+++ Recorded information +++

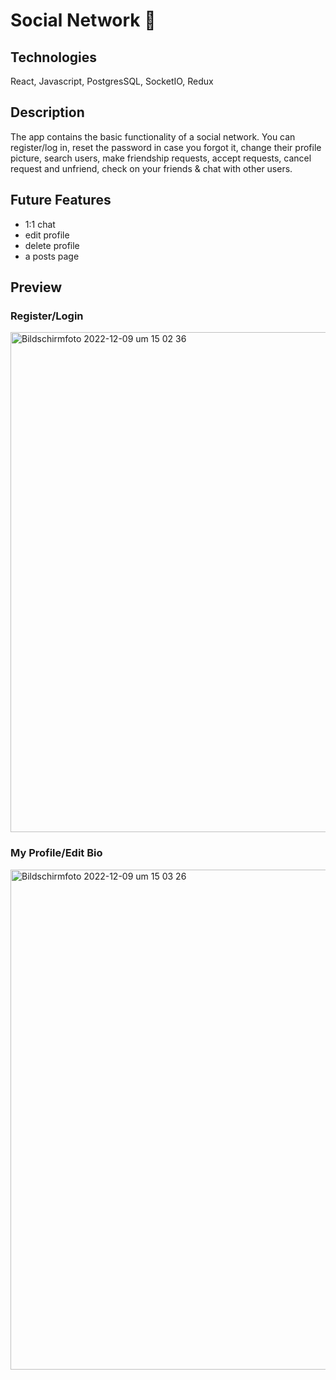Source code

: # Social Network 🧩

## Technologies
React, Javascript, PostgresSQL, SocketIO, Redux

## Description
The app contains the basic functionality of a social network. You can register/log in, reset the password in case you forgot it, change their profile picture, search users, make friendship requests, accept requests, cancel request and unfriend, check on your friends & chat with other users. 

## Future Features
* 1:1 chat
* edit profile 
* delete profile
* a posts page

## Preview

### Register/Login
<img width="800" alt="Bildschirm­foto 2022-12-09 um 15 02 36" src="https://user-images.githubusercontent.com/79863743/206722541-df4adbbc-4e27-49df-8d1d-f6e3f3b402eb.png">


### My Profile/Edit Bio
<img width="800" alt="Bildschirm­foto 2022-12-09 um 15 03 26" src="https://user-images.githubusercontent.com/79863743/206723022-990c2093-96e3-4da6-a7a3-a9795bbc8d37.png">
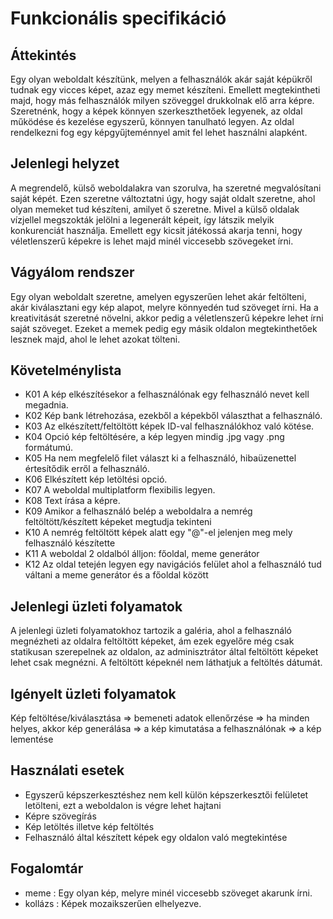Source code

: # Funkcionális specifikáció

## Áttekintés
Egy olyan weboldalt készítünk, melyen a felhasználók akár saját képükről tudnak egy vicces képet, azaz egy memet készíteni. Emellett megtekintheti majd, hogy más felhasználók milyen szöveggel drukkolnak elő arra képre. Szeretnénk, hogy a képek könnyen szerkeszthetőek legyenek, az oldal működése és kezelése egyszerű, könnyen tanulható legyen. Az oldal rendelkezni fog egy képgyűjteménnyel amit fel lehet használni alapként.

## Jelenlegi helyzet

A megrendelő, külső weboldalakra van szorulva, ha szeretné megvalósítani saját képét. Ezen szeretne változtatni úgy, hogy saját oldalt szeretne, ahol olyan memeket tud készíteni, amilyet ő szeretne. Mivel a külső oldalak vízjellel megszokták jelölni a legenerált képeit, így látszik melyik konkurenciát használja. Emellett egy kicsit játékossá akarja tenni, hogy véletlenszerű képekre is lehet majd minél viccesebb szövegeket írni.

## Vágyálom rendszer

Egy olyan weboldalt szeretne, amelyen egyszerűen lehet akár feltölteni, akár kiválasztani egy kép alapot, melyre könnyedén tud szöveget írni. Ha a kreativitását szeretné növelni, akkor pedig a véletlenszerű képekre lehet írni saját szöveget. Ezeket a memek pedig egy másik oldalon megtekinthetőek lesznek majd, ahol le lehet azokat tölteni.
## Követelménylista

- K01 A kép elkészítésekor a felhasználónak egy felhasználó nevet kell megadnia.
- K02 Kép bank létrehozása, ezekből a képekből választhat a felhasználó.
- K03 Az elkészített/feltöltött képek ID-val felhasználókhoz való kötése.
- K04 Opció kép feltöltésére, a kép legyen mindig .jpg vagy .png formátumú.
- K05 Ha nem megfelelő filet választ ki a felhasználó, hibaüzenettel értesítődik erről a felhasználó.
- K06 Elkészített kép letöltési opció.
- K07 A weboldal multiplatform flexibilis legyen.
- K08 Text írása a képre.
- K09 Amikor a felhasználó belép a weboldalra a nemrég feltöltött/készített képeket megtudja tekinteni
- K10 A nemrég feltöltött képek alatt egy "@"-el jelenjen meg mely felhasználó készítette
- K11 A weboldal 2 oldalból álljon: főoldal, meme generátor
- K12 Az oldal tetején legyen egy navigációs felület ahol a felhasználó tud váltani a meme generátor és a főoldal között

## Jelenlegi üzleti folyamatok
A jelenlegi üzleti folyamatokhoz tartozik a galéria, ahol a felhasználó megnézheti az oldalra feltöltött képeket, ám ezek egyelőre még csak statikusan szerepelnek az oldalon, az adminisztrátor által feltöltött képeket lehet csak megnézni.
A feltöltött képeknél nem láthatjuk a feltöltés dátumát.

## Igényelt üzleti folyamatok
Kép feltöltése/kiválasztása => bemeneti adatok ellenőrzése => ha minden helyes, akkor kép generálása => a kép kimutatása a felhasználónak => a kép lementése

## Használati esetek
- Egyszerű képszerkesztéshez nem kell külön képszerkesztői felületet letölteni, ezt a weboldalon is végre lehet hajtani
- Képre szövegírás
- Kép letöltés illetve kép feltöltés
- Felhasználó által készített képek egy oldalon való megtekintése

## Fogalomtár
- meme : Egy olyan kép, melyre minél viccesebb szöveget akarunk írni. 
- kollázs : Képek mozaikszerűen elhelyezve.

+++

» Instructions to follow
Each line from the one containing "- K12 Az oldal" to the end of the records should be echoed exactly, and no other line.

» Solution to the exercise
- K12 Az oldal tetején legyen egy navigációs felület ahol a felhasználó tud váltani a meme generátor és a főoldal között

## Jelenlegi üzleti folyamatok
A jelenlegi üzleti folyamatokhoz tartozik a galéria, ahol a felhasználó megnézheti az oldalra feltöltött képeket, ám ezek egyelőre még csak statikusan szerepelnek az oldalon, az adminisztrátor által feltöltött képeket lehet csak megnézni.
A feltöltött képeknél nem láthatjuk a feltöltés dátumát.

## Igényelt üzleti folyamatok
Kép feltöltése/kiválasztása => bemeneti adatok ellenőrzése => ha minden helyes, akkor kép generálása => a kép kimutatása a felhasználónak => a kép lementése

## Használati esetek
- Egyszerű képszerkesztéshez nem kell külön képszerkesztői felületet letölteni, ezt a weboldalon is végre lehet hajtani
- Képre szövegírás
- Kép letöltés illetve kép feltöltés
- Felhasználó által készített képek egy oldalon való megtekintése

## Fogalomtár
- meme : Egy olyan kép, melyre minél viccesebb szöveget akarunk írni. 
- kollázs : Képek mozaikszerűen elhelyezve.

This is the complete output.